Ethical behaviour by business is important for a number of reasons.
One is that the public expect business to be ethical. They expect business to be conducted in an honest, fair and transparent manner, which serves the greater good of society and not just the interests of management and shareholders. They expect the senior managers of business firms and the entrepreneurs who set up private companies to have a moral compass which respects the dignity of those who work in the organisation and those they serve as customers. They expect that businesses will have standards which do not seek to mislead or misinform customers regarding the true price and the quality of the products and services which they provide.
The fact that the public hold such views is important because through their elected representatives who pass legislation in parliaments it is the public ultimately who grant business a license to operate. Without such a license for example, limited liability companies would not exist. That license can be changed at the will of Parliament. What has become increasingly clear is that the public will not put up with unethical business. Without ethical business regulation will increase. Just look at what’s happened in banking following the financial crisis. Regulation is at best a blunt instrument in that it cannot easily be tailored to meet the needs of individual companies. Not only that but regulation is a form of taxation and like most taxes it has a deadweight cost to society.
A second reason why ethics in business matters is that it underpins the legitimacy and attractiveness of a market economy. From the latter half of the eighteenth century and Adam Smith’s great work on the causes of the growth in the wealth of nations, a market economy which fosters enterprise and freedom and allows markets to work and is by far the best driver of prosperity that we know not only that but a market economy entails a degree of economic freedom which is a key element of political freedom. Business without ethics and values therefore undermines the appeal of a market economy and a free society.

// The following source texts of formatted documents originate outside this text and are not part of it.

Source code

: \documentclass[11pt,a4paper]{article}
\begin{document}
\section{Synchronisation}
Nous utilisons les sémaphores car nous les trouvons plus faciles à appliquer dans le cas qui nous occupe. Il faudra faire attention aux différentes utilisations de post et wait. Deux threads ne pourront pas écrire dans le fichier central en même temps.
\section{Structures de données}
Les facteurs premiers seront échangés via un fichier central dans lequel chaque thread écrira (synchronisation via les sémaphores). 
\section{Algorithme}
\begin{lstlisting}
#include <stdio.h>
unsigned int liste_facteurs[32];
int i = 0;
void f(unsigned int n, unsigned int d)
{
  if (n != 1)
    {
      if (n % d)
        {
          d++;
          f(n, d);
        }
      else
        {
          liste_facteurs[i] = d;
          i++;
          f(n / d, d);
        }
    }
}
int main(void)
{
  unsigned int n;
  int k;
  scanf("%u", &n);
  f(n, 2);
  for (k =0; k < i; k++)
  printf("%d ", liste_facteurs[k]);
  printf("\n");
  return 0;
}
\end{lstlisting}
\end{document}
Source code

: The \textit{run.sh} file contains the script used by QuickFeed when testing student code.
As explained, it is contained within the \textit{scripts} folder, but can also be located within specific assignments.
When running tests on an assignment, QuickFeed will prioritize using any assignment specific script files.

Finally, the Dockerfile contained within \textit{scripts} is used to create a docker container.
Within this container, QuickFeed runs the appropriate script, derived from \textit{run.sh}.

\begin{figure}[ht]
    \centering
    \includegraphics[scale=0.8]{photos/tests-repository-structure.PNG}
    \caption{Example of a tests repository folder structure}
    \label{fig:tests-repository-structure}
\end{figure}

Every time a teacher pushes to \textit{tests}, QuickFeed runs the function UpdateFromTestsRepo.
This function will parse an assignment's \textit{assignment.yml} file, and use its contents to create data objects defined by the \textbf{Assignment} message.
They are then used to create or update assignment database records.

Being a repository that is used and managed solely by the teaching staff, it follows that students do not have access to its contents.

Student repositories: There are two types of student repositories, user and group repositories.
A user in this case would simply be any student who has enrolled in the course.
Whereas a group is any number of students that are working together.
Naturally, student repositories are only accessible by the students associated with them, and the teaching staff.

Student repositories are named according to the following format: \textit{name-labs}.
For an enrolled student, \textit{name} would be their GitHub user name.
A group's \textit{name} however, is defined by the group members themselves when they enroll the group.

A third reason why ethics in business matters is a personal observation. Working in a company with ethical business principles and a culture built around strong values is far more fulfilling than working in a company which turns a blind eye to ethical standards and in which the culture is based principally on success and money. I have sat on the boards of fifteen companies in the private sector since working for the first 25 years of my career in the public sector. These companies were varied. Some were main boards with shares traded on the NYSE, NASDAQ or LSE; others were wholly owned subsidiary boards; some were large, others medium, some small in terms of size; two were joint ventures. The products and services covered were extensive: banking, broking, rail freight, care homes, music, cable communications, television, cleaning, killing bugs.

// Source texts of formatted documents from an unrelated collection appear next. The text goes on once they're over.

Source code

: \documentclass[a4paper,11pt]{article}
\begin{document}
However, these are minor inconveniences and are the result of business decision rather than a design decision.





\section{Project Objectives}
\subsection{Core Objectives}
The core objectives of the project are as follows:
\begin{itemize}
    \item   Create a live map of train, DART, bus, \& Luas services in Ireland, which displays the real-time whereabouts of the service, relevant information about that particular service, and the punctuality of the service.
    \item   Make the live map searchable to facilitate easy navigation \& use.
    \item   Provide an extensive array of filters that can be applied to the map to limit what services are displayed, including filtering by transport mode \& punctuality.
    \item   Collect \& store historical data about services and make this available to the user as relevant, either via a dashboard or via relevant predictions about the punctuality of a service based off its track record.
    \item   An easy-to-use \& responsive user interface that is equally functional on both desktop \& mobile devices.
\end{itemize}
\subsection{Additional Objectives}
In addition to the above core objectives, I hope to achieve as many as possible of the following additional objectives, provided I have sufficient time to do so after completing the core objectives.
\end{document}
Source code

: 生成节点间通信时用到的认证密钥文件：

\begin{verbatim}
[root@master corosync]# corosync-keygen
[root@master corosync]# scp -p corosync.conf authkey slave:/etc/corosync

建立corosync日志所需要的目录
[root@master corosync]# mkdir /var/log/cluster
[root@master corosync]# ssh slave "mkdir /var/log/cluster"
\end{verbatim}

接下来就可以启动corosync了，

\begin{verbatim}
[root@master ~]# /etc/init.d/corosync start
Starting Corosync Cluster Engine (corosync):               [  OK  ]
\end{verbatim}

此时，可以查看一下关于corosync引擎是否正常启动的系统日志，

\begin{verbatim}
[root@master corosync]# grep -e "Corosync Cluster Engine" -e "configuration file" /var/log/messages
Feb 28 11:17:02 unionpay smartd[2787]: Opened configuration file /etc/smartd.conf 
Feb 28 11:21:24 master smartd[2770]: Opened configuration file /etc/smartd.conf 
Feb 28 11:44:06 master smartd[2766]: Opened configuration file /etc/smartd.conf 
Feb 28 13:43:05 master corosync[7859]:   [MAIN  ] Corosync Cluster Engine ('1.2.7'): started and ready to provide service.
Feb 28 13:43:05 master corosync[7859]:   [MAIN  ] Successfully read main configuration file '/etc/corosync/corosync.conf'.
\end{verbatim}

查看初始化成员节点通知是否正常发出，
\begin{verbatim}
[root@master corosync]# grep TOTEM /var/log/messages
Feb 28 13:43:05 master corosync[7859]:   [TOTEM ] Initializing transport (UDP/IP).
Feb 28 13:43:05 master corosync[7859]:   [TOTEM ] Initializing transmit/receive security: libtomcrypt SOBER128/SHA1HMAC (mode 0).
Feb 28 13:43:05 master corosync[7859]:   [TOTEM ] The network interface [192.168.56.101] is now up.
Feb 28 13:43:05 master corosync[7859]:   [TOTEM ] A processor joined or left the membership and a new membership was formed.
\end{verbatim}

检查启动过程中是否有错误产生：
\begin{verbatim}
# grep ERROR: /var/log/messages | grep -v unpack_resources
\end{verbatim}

For me and I suspect for most of those who worked for the companies the most distinguishing factor in terms of a company being ‘a great place to work’ was the respect shown to fellow employees, the pride the firm took in its products and services, the sense of community which existed in the organisation, management’s commitment to help people develop to their full potential and the fact that it served a greater purpose than just focussing on maximising the bottom line. It is because of these qualities that such a company is trusted by its customers and the community in which it operates. It is also the reason it is able to build up a culture of trust within the organisation so that management can be trusted to make the right decisions.
If businesses are to act ethically there are three questions business leaders must ask themselves.
First, Who Are We? Put differently, What do We Stand for? What is our Purpose?
This I believe is the most fundamental and difficult question for any business leader to ask. To explore the purpose of a business is to go beyond profit. Without profit – which is the financial return to those who provide equity capital – a business will not survive. However asking about purpose raises broader issues than the bottom line. Does the company take pride in the product or service it provides? Is being part of the firm a source of human flourishing? How does the company contribute to the common good by what it does?
The reason it is difficult to ask these questions is that they in turn ask each of us to turn inward and ask ourselves a far more searching set of questions, Who am I? What am I doing with my life? What is the purpose of my existence? Most of us most of the time want to park such questions and get on with the day to day challenges of running the business. Far better and more productive to log on and check what the markets have been doing overnight. Then respond to e-mails. After that a look at today’s calendar with slots filled in from early morning to late at night.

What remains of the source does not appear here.